Your response should consist of the entries below, reproduced exactly and without their images.

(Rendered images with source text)
┌──

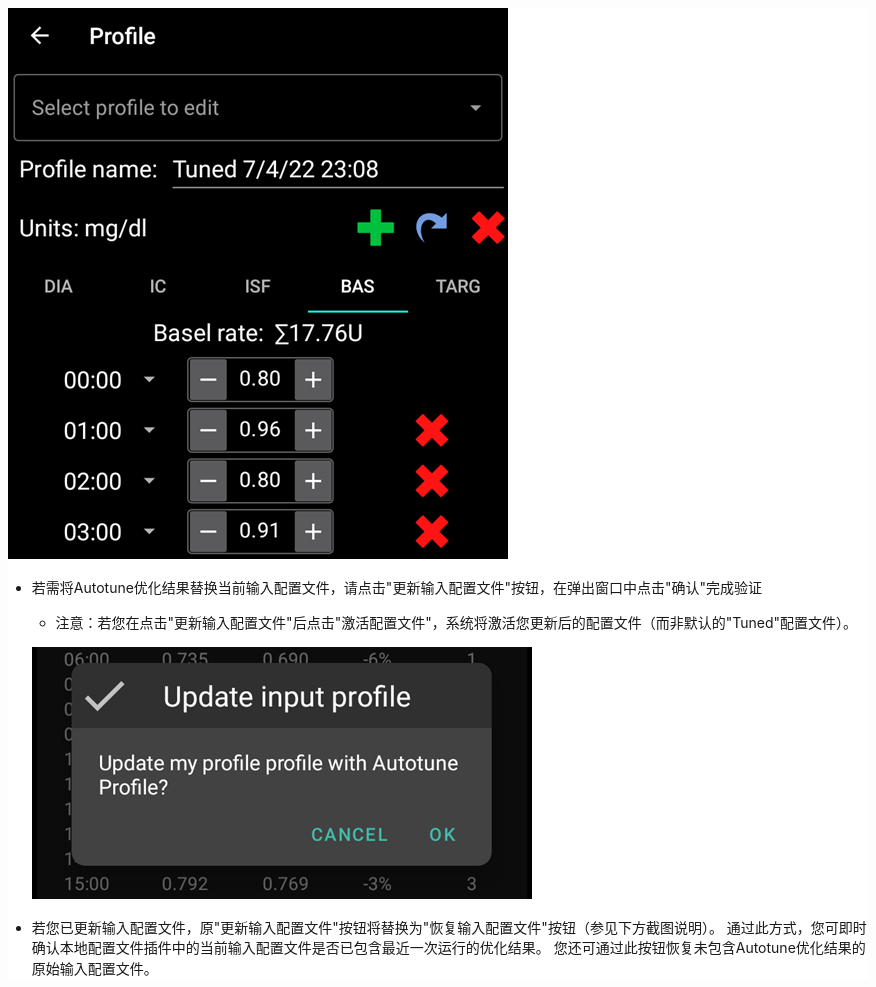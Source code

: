   ![Autotune local profile update ](../images/Autotune/Autotune_8.png)

- 若需将Autotune优化结果替换当前输入配置文件，请点击"更新输入配置文件"按钮，在弹出窗口中点击"确认"完成验证

  - 注意：若您在点击"更新输入配置文件"后点击"激活配置文件"，系统将激活您更新后的配置文件（而非默认的"Tuned"配置文件）。

  ![Autotune Update input profile ](../images/Autotune/Autotune_9.png)

- 若您已更新输入配置文件，原"更新输入配置文件"按钮将替换为"恢复输入配置文件"按钮（参见下方截图说明）。 通过此方式，您可即时确认本地配置文件插件中的当前输入配置文件是否已包含最近一次运行的优化结果。 您还可通过此按钮恢复未包含Autotune优化结果的原始输入配置文件。

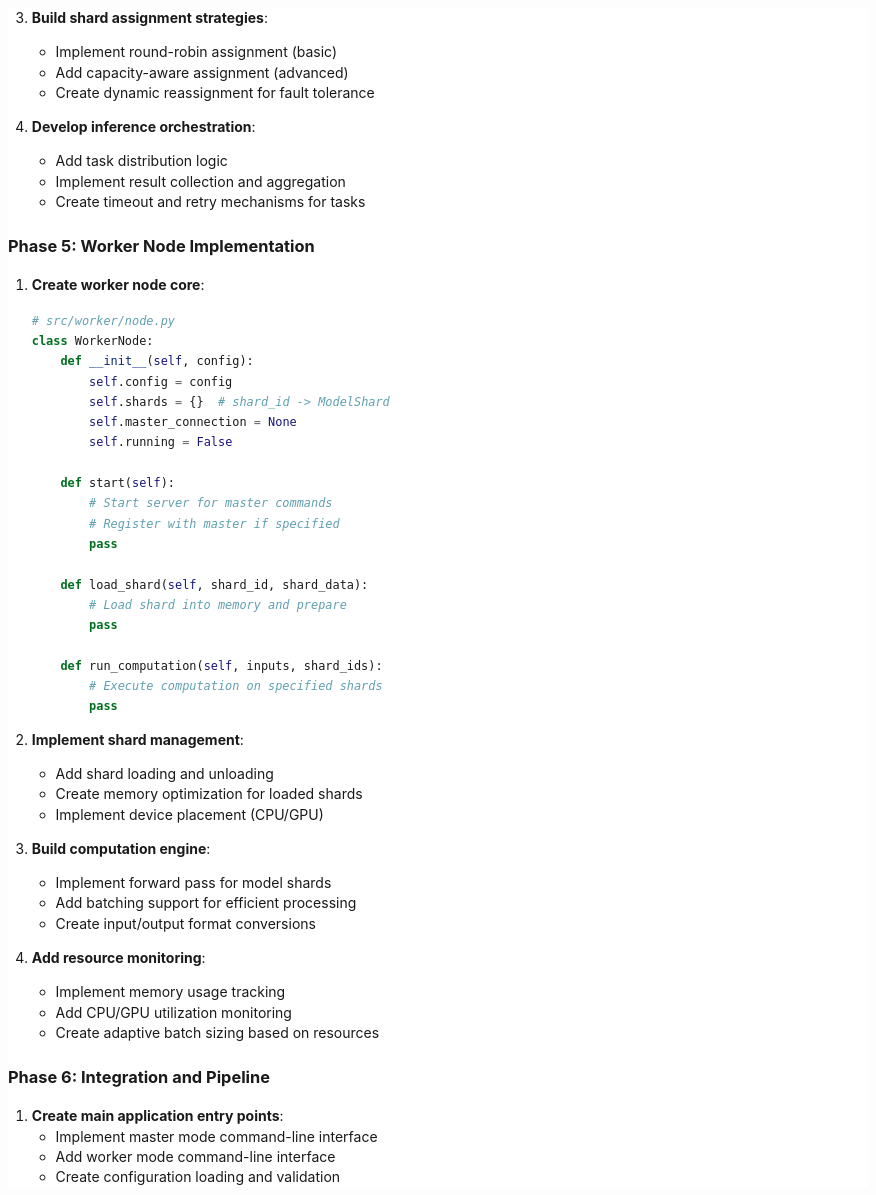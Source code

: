 3. **Build shard assignment strategies**:
   - Implement round-robin assignment (basic)
   - Add capacity-aware assignment (advanced)
   - Create dynamic reassignment for fault tolerance

4. **Develop inference orchestration**:
   - Add task distribution logic
   - Implement result collection and aggregation
   - Create timeout and retry mechanisms for tasks

### Phase 5: Worker Node Implementation

1. **Create worker node core**:
   ```python
   # src/worker/node.py
   class WorkerNode:
       def __init__(self, config):
           self.config = config
           self.shards = {}  # shard_id -> ModelShard
           self.master_connection = None
           self.running = False
           
       def start(self):
           # Start server for master commands
           # Register with master if specified
           pass
           
       def load_shard(self, shard_id, shard_data):
           # Load shard into memory and prepare
           pass
           
       def run_computation(self, inputs, shard_ids):
           # Execute computation on specified shards
           pass
   ```

2. **Implement shard management**:
   - Add shard loading and unloading
   - Create memory optimization for loaded shards
   - Implement device placement (CPU/GPU)

3. **Build computation engine**:
   - Implement forward pass for model shards
   - Add batching support for efficient processing
   - Create input/output format conversions

4. **Add resource monitoring**:
   - Implement memory usage tracking
   - Add CPU/GPU utilization monitoring
   - Create adaptive batch sizing based on resources

### Phase 6: Integration and Pipeline

1. **Create main application entry points**:
   - Implement master mode command-line interface
   - Add worker mode command-line interface
   - Create configuration loading and validation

└──

**Solution**
Source code

:   ![Autotune local profile update ](../images/Autotune/Autotune_8.png)

- 若需将Autotune优化结果替换当前输入配置文件，请点击"更新输入配置文件"按钮，在弹出窗口中点击"确认"完成验证

  - 注意：若您在点击"更新输入配置文件"后点击"激活配置文件"，系统将激活您更新后的配置文件（而非默认的"Tuned"配置文件）。

  ![Autotune Update input profile ](../images/Autotune/Autotune_9.png)

- 若您已更新输入配置文件，原"更新输入配置文件"按钮将替换为"恢复输入配置文件"按钮（参见下方截图说明）。 通过此方式，您可即时确认本地配置文件插件中的当前输入配置文件是否已包含最近一次运行的优化结果。 您还可通过此按钮恢复未包含Autotune优化结果的原始输入配置文件。

Source code

: 3. **Build shard assignment strategies**:
   - Implement round-robin assignment (basic)
   - Add capacity-aware assignment (advanced)
   - Create dynamic reassignment for fault tolerance

4. **Develop inference orchestration**:
   - Add task distribution logic
   - Implement result collection and aggregation
   - Create timeout and retry mechanisms for tasks

### Phase 5: Worker Node Implementation

1. **Create worker node core**:
   ```python
   # src/worker/node.py
   class WorkerNode:
       def __init__(self, config):
           self.config = config
           self.shards = {}  # shard_id -> ModelShard
           self.master_connection = None
           self.running = False
           
       def start(self):
           # Start server for master commands
           # Register with master if specified
           pass
           
       def load_shard(self, shard_id, shard_data):
           # Load shard into memory and prepare
           pass
           
       def run_computation(self, inputs, shard_ids):
           # Execute computation on specified shards
           pass
   ```

2. **Implement shard management**:
   - Add shard loading and unloading
   - Create memory optimization for loaded shards
   - Implement device placement (CPU/GPU)

3. **Build computation engine**:
   - Implement forward pass for model shards
   - Add batching support for efficient processing
   - Create input/output format conversions

4. **Add resource monitoring**:
   - Implement memory usage tracking
   - Add CPU/GPU utilization monitoring
   - Create adaptive batch sizing based on resources

### Phase 6: Integration and Pipeline

1. **Create main application entry points**:
   - Implement master mode command-line interface
   - Add worker mode command-line interface
   - Create configuration loading and validation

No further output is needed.